INP — Interaction to Next Paint

How long the browser takes to respond to your users' interactions. The Core Web Vital that replaced FID in 2024.

INP measures the latency of every discrete user interaction — clicks, taps, and key presses — and reports the worst-case response time observed during the session. It replaced First Input Delay (FID) as a Core Web Vital in March 2024.

Where FID only captured the delay before the browser began processing the first input, INP covers the full duration from input to the next paint for every interaction throughout the page's lifetime. A high INP means the page feels sluggish or unresponsive even after it has fully loaded.

How Witnes captures it

Witnes uses a PerformanceObserver listening for event entries with buffered: true. For each interaction, the observer records the time from when the input was received to when the browser committed the next frame. The maximum observed value across all interactions in the session is reported as INP.

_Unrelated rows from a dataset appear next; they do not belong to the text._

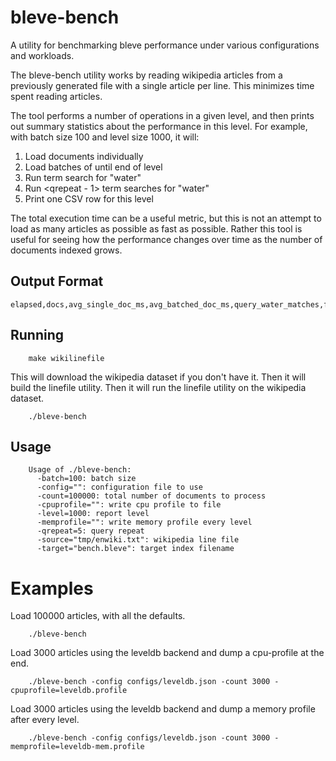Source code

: # bleve-bench

A utility for benchmarking bleve performance under various configurations and workloads.

The bleve-bench utility works by reading wikipedia articles from a previously generated file with a single article per line.  This minimizes time spent reading articles.

The tool performs a number of operations in a given level, and then prints out summary statistics about the performance in this level.  For example, with batch size 100 and level size 1000, it will:

1.  Load <batch size> documents individually
2.  Load batches of <batch size> until end of level
3.  Run term search for "water"
4.  Run <qrepeat - 1> term searches for "water"
5.  Print one CSV row for this level

The total execution time can be a useful metric, but this is not an attempt to load as many articles as possible as fast as possible.  Rather this tool is useful for seeing how the performance changes over time as the number of documents indexed grows.

## Output Format

```
elapsed,docs,avg_single_doc_ms,avg_batched_doc_ms,query_water_matches,first_query_water_ms,avg_repeated5_query_water_ms
```

## Running

		make wikilinefile

This will download the wikipedia dataset if you don't have it.  Then it will build the linefile utility.  Then it will run the linefile utility on the wikipedia dataset.

		./bleve-bench

## Usage

		Usage of ./bleve-bench:
		  -batch=100: batch size
		  -config="": configuration file to use
		  -count=100000: total number of documents to process
		  -cpuprofile="": write cpu profile to file
		  -level=1000: report level
		  -memprofile="": write memory profile every level
		  -qrepeat=5: query repeat
		  -source="tmp/enwiki.txt": wikipedia line file
		  -target="bench.bleve": target index filename

# Examples

Load 100000 articles, with all the defaults.

		./bleve-bench

Load 3000 articles using the leveldb backend and dump a cpu-profile at the end.

		./bleve-bench -config configs/leveldb.json -count 3000 -cpuprofile=leveldb.profile

Load 3000 articles using the leveldb backend and dump a memory profile after every level.

		./bleve-bench -config configs/leveldb.json -count 3000 -memprofile=leveldb-mem.profile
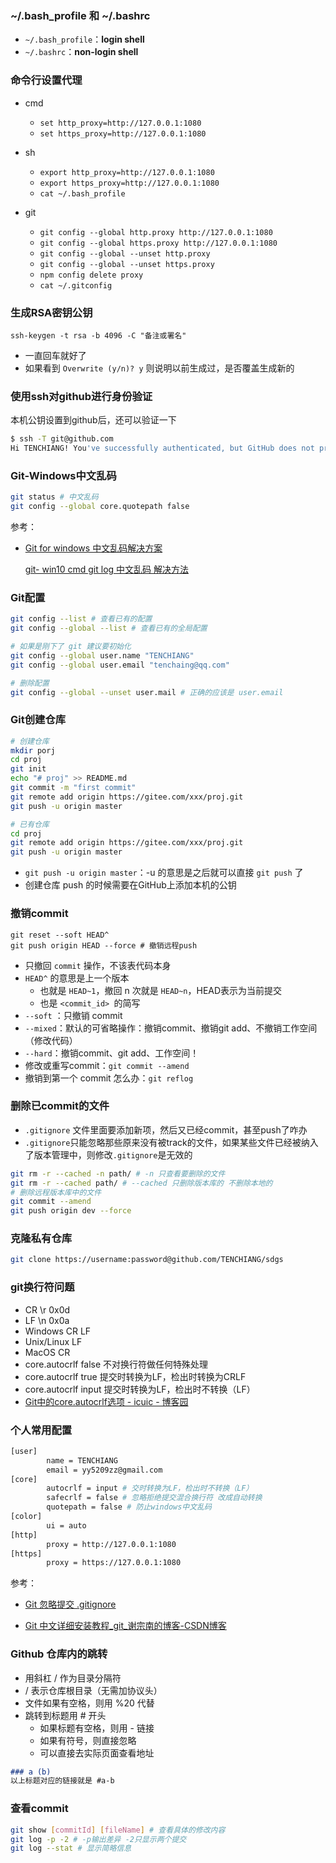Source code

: ### ~/.bash_profile 和 ~/.bashrc

* `~/.bash_profile`：**login shell**
* `~/.bashrc`：**non-login shell**

### 命令行设置代理

* cmd

  * `set http_proxy=http://127.0.0.1:1080`
  * `set https_proxy=http://127.0.0.1:1080`
* sh

  * `export http_proxy=http://127.0.0.1:1080`
  * `export https_proxy=http://127.0.0.1:1080`
  * `cat ~/.bash_profile`
* git
  * `git config --global http.proxy http://127.0.0.1:1080`
  * `git config --global https.proxy http://127.0.0.1:1080`
  * `git config --global --unset http.proxy`
  * `git config --global --unset https.proxy`
  * `npm config delete proxy`
  * `cat ~/.gitconfig`

### 生成RSA密钥公钥

```ssh
ssh-keygen -t rsa -b 4096 -C "备注或署名"
```

* 一直回车就好了
* 如果看到 `Overwrite (y/n)? y` 则说明以前生成过，是否覆盖生成新的

### 使用ssh对github进行身份验证

本机公钥设置到github后，还可以验证一下

```sh
$ ssh -T git@github.com
Hi TENCHIANG! You've successfully authenticated, but GitHub does not provide shell access.
```

### Git-Windows中文乱码

```sh
git status # 中文乱码
git config --global core.quotepath false
```

参考：

* [Git for windows 中文乱码解决方案](https://www.cnblogs.com/ayseeing/p/4203679.html)

  [git- win10 cmd git log 中文乱码 解决方法](https://blog.csdn.net/sunjinshengli/article/details/81283009)

### Git配置

```sh
git config --list # 查看已有的配置
git config --global --list # 查看已有的全局配置

# 如果是刚下了 git 建议要初始化
git config --global user.name "TENCHIANG"
git config --global user.email "tenchaing@qq.com"

# 删除配置
git config --global --unset user.mail # 正确的应该是 user.email
```

### Git创建仓库

```sh
# 创建仓库
mkdir porj
cd proj
git init
echo "# proj" >> README.md
git commit -m "first commit"
git remote add origin https://gitee.com/xxx/proj.git
git push -u origin master

# 已有仓库
cd proj
git remote add origin https://gitee.com/xxx/proj.git
git push -u origin master
```

* `git push -u origin master`：-u 的意思是之后就可以直接 `git push` 了
* 创建仓库 push 的时候需要在GitHub上添加本机的公钥

### 撤销commit

```ssh
git reset --soft HEAD^
git push origin HEAD --force # 撤销远程push
```

* 只撤回 `commit` 操作，不该表代码本身
* `HEAD^` 的意思是上一个版本
  * 也就是 `HEAD~1`，撤回 n 次就是 `HEAD~n`，HEAD表示为当前提交
  * 也是  `<commit_id> `的简写
* `--soft` ：只撤销 commit
* `--mixed`：默认的可省略操作：撤销commit、撤销git add、不撤销工作空间（修改代码）
* `--hard`：撤销commit、git add、工作空间！
* 修改或重写commit：`git commit --amend`
* 撤销到第一个 commit 怎么办：`git reflog`

### 删除已commit的文件

* `.gitignore` 文件里面要添加新项，然后又已经commit，甚至push了咋办
* `.gitignore`只能忽略那些原来没有被track的文件，如果某些文件已经被纳入了版本管理中，则修改`.gitignore`是无效的

```sh
git rm -r --cached -n path/ # -n 只查看要删除的文件
git rm -r --cached path/ # --cached 只删除版本库的 不删除本地的
# 删除远程版本库中的文件
git commit --amend
git push origin dev --force
```

### 克隆私有仓库

```sh
git clone https://username:password@github.com/TENCHIANG/sdgs
```

### git换行符问题

* CR \r 0x0d
* LF \n 0x0a
* Windows CR LF
* Unix/Linux LF
* MacOS CR
* core.autocrlf false 不对换行符做任何特殊处理
* core.autocrlf true 提交时转换为LF，检出时转换为CRLF
* core.autocrlf input 提交时转换为LF，检出时不转换（LF）
* [Git中的core.autocrlf选项 - icuic - 博客园](https://www.cnblogs.com/outs/p/6909567.html)

### 个人常用配置

```sh
[user]
        name = TENCHIANG
        email = yy5209zz@gmail.com
[core]
        autocrlf = input # 交时转换为LF，检出时不转换（LF）
        safecrlf = false # 忽略拒绝提交混合换行符 改成自动转换
        quotepath = false # 防止windows中文乱码
[color]
        ui = auto
[http]
        proxy = http://127.0.0.1:1080
[https]
        proxy = https://127.0.0.1:1080
```

参考：

* [Git 忽略提交 .gitignore](https://www.jianshu.com/p/74bd0ceb6182)

* [Git 中文详细安装教程_git_谢宗南的博客-CSDN博客](https://blog.csdn.net/sishen47k/article/details/80211002)

### Github 仓库内的跳转

* 用斜杠 / 作为目录分隔符
* / 表示仓库根目录（无需加协议头）
* 文件如果有空格，则用 %20 代替
* 跳转到标题用 # 开头
  * 如果标题有空格，则用 - 链接
  * 如果有符号，则直接忽略
  * 可以直接去实际页面查看地址

```md
### a (b)
以上标题对应的链接就是 #a-b
```

### 查看commit

```sh
git show [commitId] [fileName] # 查看具体的修改内容
git log -p -2 # -p输出差异 -2只显示两个提交
git log --stat # 显示简略信息
```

For SPA navigations, Witnes resets the INP accumulator on each route change so that the reported value reflects only the interactions that occurred on the current page.

What good looks like

Witnes uses the same thresholds as Google Web Vitals:

INP Rating
≤ 200 ms Good
201 – 500 ms Needs Improvement
> 500 ms Poor

The 200 ms threshold is based on research showing that users perceive responses under 200 ms as instantaneous. Responses between 200–500 ms feel slightly delayed but still acceptable. Anything above 500 ms is noticeably slow and erodes trust in the interface.

INP in other scores

INP is recorded per page load and surfaced in session detail views. It is not currently used in the Sentiment Score calculation.